Filter the listing below down to the lines holding the word "pyhpc", and copy those lines.

====== TASK MATERIAL

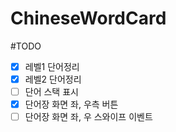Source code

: # ChineseWordCard

#TODO

- [x] 레벨1 단어정리
- [x] 레벨2 단어정리
- [ ] 단어 스택 표시
- [x] 단어장 화면 좌, 우측 버튼
- [ ] 단어장 화면 좌, 우 스와이프 이벤트
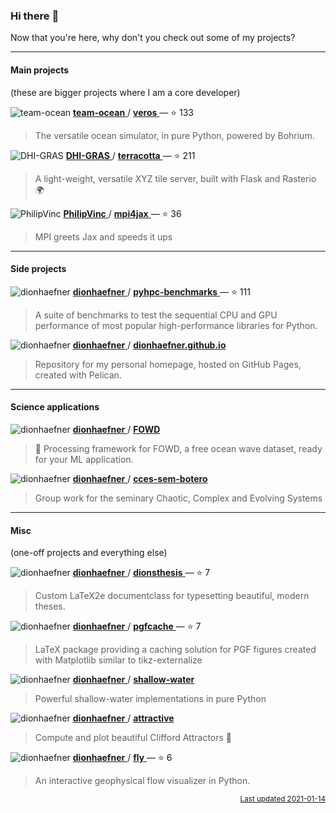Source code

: ### Hi there :wave:

Now that you're here, why don't you check out some of my projects?


---

#### Main projects

(these are bigger projects where I am a core developer)



![team-ocean](https://avatars3.githubusercontent.com/u/57774860?v=4&s=16)
<a href="https://api.github.com/users/team-ocean">
<b>team-ocean</b>
</a>
/
<a href="https://github.com/team-ocean/veros">
<b>veros</b>
</a>
 — :star: 133

> The versatile ocean simulator, in pure Python, powered by Bohrium.



![DHI-GRAS](https://avatars2.githubusercontent.com/u/14074266?v=4&s=16)
<a href="https://api.github.com/users/DHI-GRAS">
<b>DHI-GRAS</b>
</a>
/
<a href="https://github.com/DHI-GRAS/terracotta">
<b>terracotta</b>
</a>
 — :star: 211

> A light-weight, versatile XYZ tile server, built with Flask and Rasterio :earth_africa:



![PhilipVinc](https://avatars0.githubusercontent.com/u/2407108?v=4&s=16)
<a href="https://api.github.com/users/PhilipVinc">
<b>PhilipVinc</b>
</a>
/
<a href="https://github.com/PhilipVinc/mpi4jax">
<b>mpi4jax</b>
</a>
 — :star: 36

> MPI greets Jax and speeds it ups



---

#### Side projects





![dionhaefner](https://avatars0.githubusercontent.com/u/11994217?v=4&s=16)
<a href="https://api.github.com/users/dionhaefner">
<b>dionhaefner</b>
</a>
/
<a href="https://github.com/dionhaefner/pyhpc-benchmarks">
<b>pyhpc-benchmarks</b>
</a>
 — :star: 111

> A suite of benchmarks to test the sequential CPU and GPU performance of most popular high-performance libraries for Python.



![dionhaefner](https://avatars0.githubusercontent.com/u/11994217?v=4&s=16)
<a href="https://api.github.com/users/dionhaefner">
<b>dionhaefner</b>
</a>
/
<a href="https://github.com/dionhaefner/dionhaefner.github.io">
<b>dionhaefner.github.io</b>
</a>


> Repository for my personal homepage, hosted on GitHub Pages, created with Pelican.



---

#### Science applications





![dionhaefner](https://avatars0.githubusercontent.com/u/11994217?v=4&s=16)
<a href="https://api.github.com/users/dionhaefner">
<b>dionhaefner</b>
</a>
/
<a href="https://github.com/dionhaefner/FOWD">
<b>FOWD</b>
</a>


> :ocean: Processing framework for FOWD, a free ocean wave dataset, ready for your ML application.



![dionhaefner](https://avatars0.githubusercontent.com/u/11994217?v=4&s=16)
<a href="https://api.github.com/users/dionhaefner">
<b>dionhaefner</b>
</a>
/
<a href="https://github.com/dionhaefner/cces-sem-botero">
<b>cces-sem-botero</b>
</a>


> Group work for the seminary Chaotic, Complex and Evolving Systems



---

#### Misc

(one-off projects and everything else)



![dionhaefner](https://avatars0.githubusercontent.com/u/11994217?v=4&s=16)
<a href="https://api.github.com/users/dionhaefner">
<b>dionhaefner</b>
</a>
/
<a href="https://github.com/dionhaefner/dionsthesis">
<b>dionsthesis</b>
</a>
 — :star: 7

> Custom LaTeX2e documentclass for typesetting beautiful, modern theses.



![dionhaefner](https://avatars0.githubusercontent.com/u/11994217?v=4&s=16)
<a href="https://api.github.com/users/dionhaefner">
<b>dionhaefner</b>
</a>
/
<a href="https://github.com/dionhaefner/pgfcache">
<b>pgfcache</b>
</a>
 — :star: 7

> LaTeX package providing a caching solution for PGF figures created with Matplotlib similar to tikz-externalize



![dionhaefner](https://avatars0.githubusercontent.com/u/11994217?v=4&s=16)
<a href="https://api.github.com/users/dionhaefner">
<b>dionhaefner</b>
</a>
/
<a href="https://github.com/dionhaefner/shallow-water">
<b>shallow-water</b>
</a>


> Powerful shallow-water implementations in pure Python



![dionhaefner](https://avatars0.githubusercontent.com/u/11994217?v=4&s=16)
<a href="https://api.github.com/users/dionhaefner">
<b>dionhaefner</b>
</a>
/
<a href="https://github.com/dionhaefner/attractive">
<b>attractive</b>
</a>


> Compute and plot beautiful Clifford Attractors 💫



![dionhaefner](https://avatars0.githubusercontent.com/u/11994217?v=4&s=16)
<a href="https://api.github.com/users/dionhaefner">
<b>dionhaefner</b>
</a>
/
<a href="https://github.com/dionhaefner/fly">
<b>fly</b>
</a>
 — :star: 6

> An interactive geophysical flow visualizer in Python.




<p align="right">
<sub>
<a href="https://github.com/dionhaefner/dionhaefner">Last updated 2021-01-14</a>
</sub>
</p>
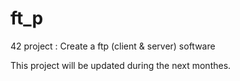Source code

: # ft_p
42 project : Create a ftp (client &amp; server) software

This project will be updated during the next monthes.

============

**SOLUTION TO THIS EXERCISE:**
<a href="https://github.com/dionhaefner/pyhpc-benchmarks">
<b>pyhpc-benchmarks</b>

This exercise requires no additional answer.